Question Task 2: Whether full padding is necessary or the parties are going to know certain information about the expected percentage of records of each type, in which case the number of records in the padding can be smaller. For example, if records of DEL and INS types are always present and constitute, say, no less than 10% of the total number of records, then we need to pad the input to 90% of the file size instead of all 100%. Similarly, if SUB records are not very common and their number never exceeds a certain percentage (e.g., 20%), we would like to have different procesdures for processing SNP and SUB records, where both lists are padded to sufficient sizes to hide the exact number of entries of type SNP and SUB. Can we make such assumptions and have each organization enter two lists of SNP and SUB records, respectively (padded to hide the exact number of records)? If so, what would be safe padding bounds?
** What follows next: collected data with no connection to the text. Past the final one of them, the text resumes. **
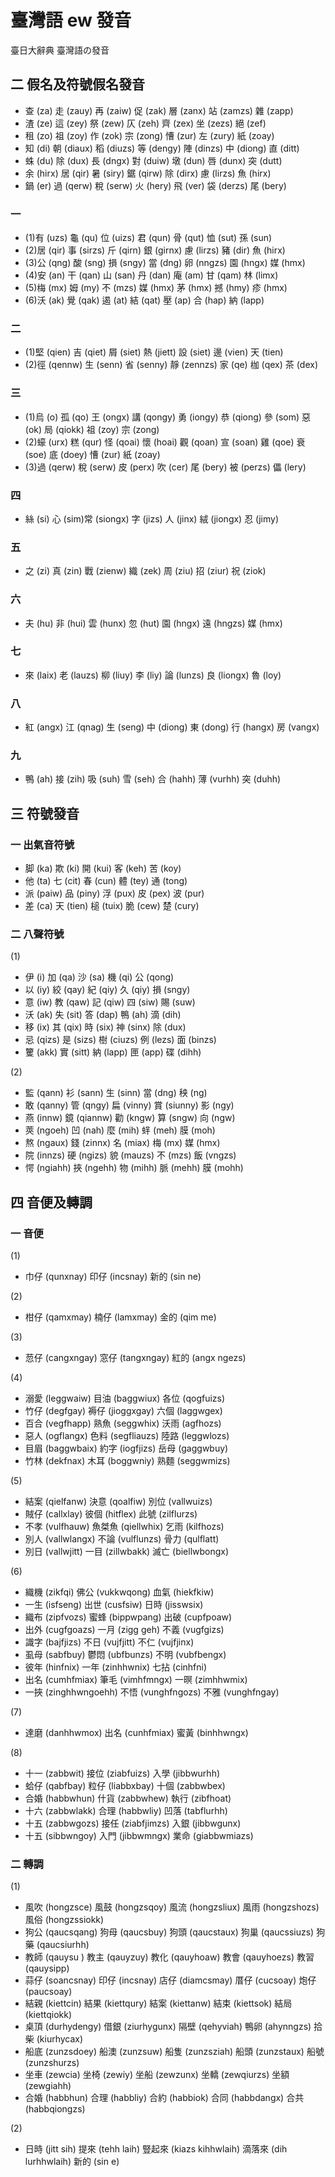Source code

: # 臺灣語 ew 發音

臺日大辭典 臺灣語の發音

## 二 假名及符號假名發音

* 查 (za) 走 (zauy) 再 (zaiw) 促 (zak) 層 (zanx) 站 (zamzs) 雜 (zapp)
* 渣 (ze) 這 (zey) 祭 (zew) 仄 (zeh) 齊 (zex) 坐 (zezs) 絕 (zef)
* 租 (zo) 祖 (zoy) 作 (zok) 宗 (zong) 慒 (zur) 左 (zury) 紙 (zoay)
* 知 (di) 朝 (diaux) 稻 (diuzs) 等 (dengy) 陣 (dinzs) 中 (diong) 直 (ditt)
* 蛛 (du) 除 (dux) 長 (dngx) 對 (duiw) 墩 (dun) 唇 (dunx) 突 (dutt)
* 余 (hirx) 居 (qir) 暑 (siry) 鋸 (qirw) 除 (dirx) 慮 (lirzs) 魚 (hirx)
* 鍋 (er) 過 (qerw) 稅 (serw) 火 (hery) 飛 (ver) 袋 (derzs) 尾 (bery)

### 一

* (1)有 (uzs) 龜 (qu) 位 (uizs) 君 (qun) 骨 (qut) 恤 (sut) 孫 (sun)
* (2)居 (qir) 事 (sirzs) 斤 (qirn) 銀 (girnx) 慮 (lirzs) 豬 (dir) 魚 (hirx)
* (3)公 (qng) 酸 (sng) 損 (sngy) 當 (dng) 卵 (nngzs) 園 (hngx) 媒 (hmx)
* (4)安 (an) 干 (qan) 山 (san) 丹 (dan) 庵 (am) 甘 (qam) 林 (limx)
* (5)梅 (mx) 姆 (my) 不 (mzs) 媒 (hmx) 茅 (hmx) 撼 (hmy) 疹 (hmx)
* (6)沃 (ak) 覺 (qak) 遏 (at) 結 (qat) 壓 (ap) 合 (hap) 納 (lapp)

### 二

* (1)堅 (qien) 吉 (qiet) 屑 (siet) 熱 (jiett)  設 (siet) 邊 (vien) 天 (tien)
* (2)徑 (qennw) 生 (senn) 省 (senny) 靜 (zennzs) 家 (qe) 枷 (qex) 茶 (dex)

### 三

* (1)烏 (o) 孤 (qo) 王 (ongx) 講 (qongy) 勇 (iongy) 恭 (qiong) 參 (som) 惡 (ok) 局 (qiokk) 祖 (zoy) 宗 (zong)
* (2)蠔 (urx) 糕 (qur) 怪 (qoai) 懷 (hoai) 觀 (qoan) 宣 (soan) 雞 (qoe) 衰 (soe) 底 (doey) 慒 (zur) 紙 (zoay)
* (3)過 (qerw) 稅 (serw) 皮 (perx) 吹 (cer) 尾 (bery) 被 (perzs) 儡 (lery)

### 四

* 絲 (si) 心 (sim)常 (siongx) 字 (jizs) 人 (jinx) 絨 (jiongx) 忍 (jimy)

### 五

* 之 (zi) 真 (zin) 戰 (zienw) 織 (zek) 周 (ziu) 招 (ziur) 祝 (ziok)

### 六

* 夫 (hu) 非 (hui) 雲 (hunx) 忽 (hut) 園 (hngx) 遠 (hngzs) 媒 (hmx)

### 七

* 來 (laix) 老 (lauzs) 柳 (liuy) 李 (liy) 論 (lunzs) 良 (liongx) 魯 (loy)

### 八

* 紅 (angx) 江 (qnag) 生 (seng) 中 (diong) 東 (dong) 行 (hangx) 房 (vangx)

### 九

* 鴨 (ah) 接 (zih) 吸 (suh) 雪 (seh) 合 (hahh) 薄 (vurhh) 突 (duhh)

## 三 符號發音

### 一 出氣音符號

* 脚 (ka) 欺 (ki) 開 (kui) 客 (keh) 苦 (koy)
* 他 (ta) 七 (cit) 春 (cun) 體 (tey) 通 (tong)
* 派 (paiw) 品 (piny) 浮 (pux) 皮 (pex) 波 (pur)
* 差 (ca) 天 (tien) 槌 (tuix) 脆 (cew) 楚 (cury)

### 二 八聲符號

(1)
* 伊 (i) 加 (qa) 沙 (sa) 機 (qi) 公 (qong)
* 以 (iy) 絞 (qay) 紀 (qiy) 久 (qiy) 損 (sngy)
* 意 (iw) 教 (qaw) 記 (qiw) 四 (siw) 賜 (suw)
* 沃 (ak) 失 (sit) 答 (dap) 鴨 (ah) 滴 (dih)
* 移 (ix) 其 (qix) 時 (six) 神 (sinx) 除 (dux)
* 忌 (qizs) 是 (sizs) 樹 (ciuzs) 例 (lezs) 面 (binzs)
* 籰 (akk) 實 (sitt) 納 (lapp) 匣 (app) 碟 (dihh)

(2)
* 監 (qann) 衫 (sann) 生 (sinn) 當 (dng) 秧 (ng)
* 敢 (qanny) 管 (qngy) 扁 (vinny) 賞 (siunny) 影 (ngy)
* 燕 (innw) 鏡 (qiannw) 勸 (kngw) 算 (sngw) 向 (ngw)
* 莢 (ngoeh) 凹 (nah) 麼 (mih) 䖹 (meh) 膜 (moh)
* 熬 (ngaux) 錢 (zinnx) 名 (miax) 梅 (mx) 媒 (hmx)
* 院 (innzs) 硬 (ngizs) 貌 (mauzs) 不 (mzs) 飯 (vngzs)
* 愕 (ngiahh) 挾 (ngehh) 物 (mihh) 脈 (mehh) 膜 (mohh)

## 四 音便及轉調

### 一 音便

(1)
* 巾仔 (qunxnay) 印仔 (incsnay) 新的 (sin ne)

(2)
* 柑仔 (qamxmay) 楠仔 (lamxmay) 金的 (qim me)

(3)
* 䓤仔 (cangxngay) 窓仔 (tangxngay) 紅的 (angx ngezs)

(4)
* 溺愛 (leggwaiw) 目油 (baggwiux) 各位 (qogfuizs)
* 竹仔 (degfgay) 褥仔 (jioggxgay) 六個 (laggwgex)
* 百合 (vegfhapp) 熟魚 (seggwhix) 沃雨 (agfhozs)
* 惡人 (ogflangx) 色料 (segfliauzs) 陸路 (leggwlozs)
* 目眉 (baggwbaix) 約字 (iogfjizs) 岳母 (gaggwbuy)
* 竹林 (dekfnax) 木耳 (boggwniy) 熟麵 (seggwmizs)

(5)
* 結案 (qielfanw) 決意 (qoalfiw) 別位 (vallwuizs)
* 賊仔 (callxlay) 彼個 (hitflex) 此號 (zilflurzs)
* 不孝 (vulfhauw) 魚桀魚 (qiellwhix) 乞雨 (kilfhozs)
* 別人 (vallwlangx) 不論 (vulflunzs) 骨力 (qulflatt)
* 別日 (vallwjitt) 一目 (zillwbakk) 滅亡 (biellwbongx)

(6)
* 織機 (zikfqi) 佛公 (vukkwqong) 血氣 (hiekfkiw)
* 一生 (isfseng) 出世 (cusfsiw) 日時 (jisswsix)
* 織布 (zipfvozs) 蜜蜂 (bippwpang) 出破 (cupfpoaw)
* 出外 (cugfgoazs) 一月 (zigg geh) 不義 (vugfgizs)
* 識字 (bajfjizs) 不日 (vujfjitt) 不仁 (vujfjinx)
* 虱母 (sabfbuy) 鬱悶 (ubfbunzs) 不明 (vubfbengx)
* 彼年 (hinfnix) 一年 (zinhhwnix) 七拈 (cinhfni)
* 出名 (cumhfmiax) 筆毛 (vimhfmngx) 一暝 (zimhhwmix)
* 一挾 (zinghhwngoehh) 不悟 (vunghfngozs) 不雅 (vunghfngay)

(7)
* 達磨 (danhhwmox) 出名 (cunhfmiax) 蜜黃 (binhhwngx)

(8)
* 十一 (zabbwit) 接位 (ziabfuizs) 入學 (jibbwurhh)
* 蛤仔 (qabfbay) 粒仔 (liabbxbay) 十個 (zabbwbex)
* 合婚 (habbwhun) 什貨 (zabbwhew) 執行 (zibfhoat)
* 十六 (zabbwlakk) 合理 (habbwliy) 凹落 (tabflurhh)
* 十五 (zabbwgozs) 接任 (ziabfjimzs) 入銀 (jibbwgunx)
* 十五 (sibbwngoy) 入門 (jibbwmngx) 業命 (giabbwmiazs)

### 二 轉調

(1)
* 風吹 (hongzsce) 風鼓 (hongzsqoy) 風流 (hongzsliux) 風雨 (hongzshozs) 風俗 (hongzssiokk)
* 狗公 (qaucsqang) 狗母 (qaucsbuy) 狗頭 (qaucstaux) 狗巢 (qaucssiuzs) 狗藥 (qaucsiurhh)
* 教師 (qauysu ) 教主 (qauyzuy) 教化 (qauyhoaw) 教會 (qauyhoezs) 教習 (qauysipp)
* 蒜仔 (soancsnay) 印仔 (incsnay) 店仔 (diamcsmay) 厝仔 (cucsoay) 炮仔 (paucsoay)
* 結親 (kiettcin) 結果 (kiettqury) 結案 (kiettanw) 結束 (kiettsok) 結局 (kiettqiokk)
* 桌頂 (durhydengy) 借銀 (ziurhygunx) 隔壁 (qehyviah) 鴨卵 (ahynngzs) 拾柴 (kiurhycax)
* 船底 (zunzsdoey) 船澳 (zunzsuw) 船隻 (zunzsziah) 船頭 (zunzstaux) 船號 (zunzshurzs)
* 坐車 (zewcia) 坐椅 (zewiy) 坐船 (zewzunx) 坐轎 (zewqiurzs) 坐額 (zewgiahh)
* 合婚 (habbhun) 合理 (habbliy) 合約 (habbiok) 合同 (habbdangx) 合共 (habbqiongzs)

(2)
* 日時 (jitt sih) 提來 (tehh laih) 豎起來 (kiazs kihhwlaih) 滴落來 (dih lurhhwlaih) 新的 (sin e)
Reply: It is reasonable to assume a (relatively wide) range of the fraction of SUB/SNP in each file. For example, we can assume SUB will constitute 5%-30% of the records, if that is useful. But we cannot assume range to be very specific.

Question Task 2: In a previous email we asked about the maximum length of REF and ALT sequences that may exist in the input file, your answer was somehow arbitrary where you set an arbitrary maximum size of 100. However, we need the exact maximum length since it affects our work. Is there a maximum length for these fields?

Reply: It can only be estimated ad hoc right now. According the 1000 genomes project, the novel sequence insertion can be rarely quite long (e.g., >1000 bp). So if you need an absolute upper bound in real case, it can be quite large number. However, in our testing purpose, we can make sure no insertion sequence will be longer than 100 bps.

Question: As you may know certain SMC techniques (MPC in the so called preprocessing-model) require a preprocessing phase before secure computation can be done. The preprocessing generates some shared data between the parties that will be used during the secure computation it self. However, this preprocessing is not depended on the input to the computation. E.g., in this case the preprocessing phase is completely independent of the concrete VCF files you would use to test our solution. This means we could potentially do this preprocessing step before we deliver our solution to you to increase the performance of the solution. My question is if this will be allowed for the competition?

Reply: The preprocessing time will not be counted if it is a one-time computation that can be used by any instance of SMC between the same multi-parties.

If it is required for each time SMC computation, then it should be counted.